PRESS-NEWS.org - Press Release Distribution
PRESS RELEASES DISTRIBUTION

Compliance with guidelines for treating brain injuries doesn't guarantee better outcomes

UCLA physicians contribute to county-wide study of Los Angeles trauma centers

2015-07-29
(Press-News.org) Two decades ago, the Brain Trauma Foundation published its first set of guidelines for treating traumatic brain injury.

Now, a study by the Los Angeles County Trauma Consortium -- which includes several physicians from UCLA -- has found that compliance with those guidelines doesn't necessarily translate into better results for patients.

In research published online by the peer-reviewed journal JAMA Surgery, the consortium analyzed 2009 and 2010 data from all 14 L.A. County trauma centers and found no evidence that compliance with the guidelines led to lower mortality rates.

"There is no direct connection between the rate at which a hospital does what it is supposed to do for traumatic brain injury patients and how likely their patients are to die from their injuries after we adjust for other important patient characteristics," said Dr. Aaron Dawes, the study's lead author and a resident in general surgery at the David Geffen School of Medicine at UCLA.
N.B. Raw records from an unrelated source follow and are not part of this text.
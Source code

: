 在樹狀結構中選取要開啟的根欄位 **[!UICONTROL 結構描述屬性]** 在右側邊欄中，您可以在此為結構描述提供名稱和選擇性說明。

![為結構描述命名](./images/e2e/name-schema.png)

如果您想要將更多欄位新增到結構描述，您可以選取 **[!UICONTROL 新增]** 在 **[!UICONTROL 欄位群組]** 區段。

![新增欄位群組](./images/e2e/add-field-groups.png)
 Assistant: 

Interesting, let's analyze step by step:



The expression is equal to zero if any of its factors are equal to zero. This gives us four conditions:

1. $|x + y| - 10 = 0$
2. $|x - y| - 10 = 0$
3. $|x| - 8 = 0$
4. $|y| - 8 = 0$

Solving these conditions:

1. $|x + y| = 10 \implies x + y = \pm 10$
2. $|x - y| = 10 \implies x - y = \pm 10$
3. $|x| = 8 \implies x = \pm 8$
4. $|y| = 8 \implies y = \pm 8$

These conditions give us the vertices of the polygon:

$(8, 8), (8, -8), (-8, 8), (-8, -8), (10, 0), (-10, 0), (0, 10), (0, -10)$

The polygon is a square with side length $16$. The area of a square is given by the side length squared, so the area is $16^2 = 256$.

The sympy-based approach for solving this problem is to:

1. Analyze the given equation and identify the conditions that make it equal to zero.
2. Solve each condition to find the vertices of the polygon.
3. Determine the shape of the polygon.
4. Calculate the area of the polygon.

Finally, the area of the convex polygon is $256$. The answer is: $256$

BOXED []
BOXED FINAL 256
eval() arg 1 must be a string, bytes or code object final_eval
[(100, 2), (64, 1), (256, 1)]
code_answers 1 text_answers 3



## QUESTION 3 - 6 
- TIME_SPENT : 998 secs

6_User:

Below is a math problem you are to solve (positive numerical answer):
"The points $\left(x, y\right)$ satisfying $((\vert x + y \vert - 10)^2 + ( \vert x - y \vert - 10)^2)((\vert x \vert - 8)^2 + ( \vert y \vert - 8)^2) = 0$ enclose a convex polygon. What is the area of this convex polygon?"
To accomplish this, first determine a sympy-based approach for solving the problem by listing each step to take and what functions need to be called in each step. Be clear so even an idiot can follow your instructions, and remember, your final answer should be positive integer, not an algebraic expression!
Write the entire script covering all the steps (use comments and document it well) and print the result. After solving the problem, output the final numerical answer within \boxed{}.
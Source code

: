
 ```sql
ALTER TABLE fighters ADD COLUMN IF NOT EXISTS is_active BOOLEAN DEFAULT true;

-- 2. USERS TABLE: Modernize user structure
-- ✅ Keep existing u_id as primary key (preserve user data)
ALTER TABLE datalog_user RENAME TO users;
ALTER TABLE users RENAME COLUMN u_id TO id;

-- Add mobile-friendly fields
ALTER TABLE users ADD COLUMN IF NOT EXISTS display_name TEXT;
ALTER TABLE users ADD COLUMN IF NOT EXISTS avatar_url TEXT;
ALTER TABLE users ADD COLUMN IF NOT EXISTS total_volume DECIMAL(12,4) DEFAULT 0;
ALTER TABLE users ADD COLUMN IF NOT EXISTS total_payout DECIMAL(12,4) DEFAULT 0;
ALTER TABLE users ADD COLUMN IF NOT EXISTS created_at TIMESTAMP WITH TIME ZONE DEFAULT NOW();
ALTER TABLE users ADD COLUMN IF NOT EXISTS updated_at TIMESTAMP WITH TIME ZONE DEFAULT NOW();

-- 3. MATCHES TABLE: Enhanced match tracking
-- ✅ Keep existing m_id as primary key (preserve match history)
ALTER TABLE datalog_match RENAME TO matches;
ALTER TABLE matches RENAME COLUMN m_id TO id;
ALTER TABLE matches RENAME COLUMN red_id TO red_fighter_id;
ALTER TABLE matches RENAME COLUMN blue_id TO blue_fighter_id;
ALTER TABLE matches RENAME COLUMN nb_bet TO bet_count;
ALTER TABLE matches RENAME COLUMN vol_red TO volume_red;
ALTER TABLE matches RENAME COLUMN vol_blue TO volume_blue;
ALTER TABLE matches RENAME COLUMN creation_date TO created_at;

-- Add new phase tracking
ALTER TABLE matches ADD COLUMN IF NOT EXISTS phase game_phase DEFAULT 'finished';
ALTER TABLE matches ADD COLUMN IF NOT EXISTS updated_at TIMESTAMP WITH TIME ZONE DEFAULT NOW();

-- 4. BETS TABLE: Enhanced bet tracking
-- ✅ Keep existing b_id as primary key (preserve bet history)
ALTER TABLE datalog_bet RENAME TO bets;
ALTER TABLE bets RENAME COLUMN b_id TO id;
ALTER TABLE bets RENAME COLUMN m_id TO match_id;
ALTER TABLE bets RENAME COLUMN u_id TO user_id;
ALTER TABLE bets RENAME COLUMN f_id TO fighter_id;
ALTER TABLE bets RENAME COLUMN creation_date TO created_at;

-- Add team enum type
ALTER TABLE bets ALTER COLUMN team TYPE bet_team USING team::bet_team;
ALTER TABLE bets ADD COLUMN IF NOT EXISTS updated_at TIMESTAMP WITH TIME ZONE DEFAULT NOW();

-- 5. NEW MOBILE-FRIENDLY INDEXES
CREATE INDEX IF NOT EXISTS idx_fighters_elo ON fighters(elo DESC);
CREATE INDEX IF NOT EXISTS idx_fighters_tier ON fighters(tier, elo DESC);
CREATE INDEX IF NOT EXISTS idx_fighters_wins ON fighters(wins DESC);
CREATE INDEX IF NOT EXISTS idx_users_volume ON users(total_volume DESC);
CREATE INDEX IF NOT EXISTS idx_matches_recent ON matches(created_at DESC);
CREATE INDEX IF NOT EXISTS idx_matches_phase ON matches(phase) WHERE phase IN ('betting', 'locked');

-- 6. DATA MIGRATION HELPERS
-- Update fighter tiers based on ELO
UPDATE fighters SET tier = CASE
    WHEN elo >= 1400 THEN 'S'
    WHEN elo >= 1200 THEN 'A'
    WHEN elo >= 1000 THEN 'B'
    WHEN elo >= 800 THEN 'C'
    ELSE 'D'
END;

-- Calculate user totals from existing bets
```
The consortium is made up of health services researchers from UCLA and the University of Southern California, and representatives of the trauma centers and the county's Emergency Medical Services Agency.

Researchers calculated how often trauma centers follow the guidelines, which include management strategies and specific criteria for use of two invasive procedures -- intracranial pressure monitoring and craniotomy.

Intracranial pressure monitoring involves drilling a small hole in the skull in order to insert a specialized device that can directly monitor for pressure building up against the brain. The device can alert doctors to rising intracranial pressure before it can cause brain damage or death. Craniotomy, the surgical removal of part of the skull, can be used either to help relieve this pressure or to treat intracranial bleeding, which causes elevated intracranial pressure and can lead to death if left untreated.

The researchers analyzed data from 734 adults who sustained severe traumatic brain injury. They found:

The percentage of patients who died from their injuries varied by medical center, but ranged from 20 percent to 50 percent. Risk-adjusted mortality rates -- which take into account the patients' age and other medical conditions -- ranged from 24.3 percent to 56.7 percent. Only 46.1 percent of patients whose injuries called for intracranial pressure monitoring according to the guidelines actually underwent monitor placement, and only 45.6 percent of the patients whose injuries called for craniotomy underwent the procedure. Hospitals' compliance with the guidelines ranged from 9.6 percent to 65.2 percent for intracranial pressure monitoring, and from 6.7 percent to 76.2 percent for craniotomies.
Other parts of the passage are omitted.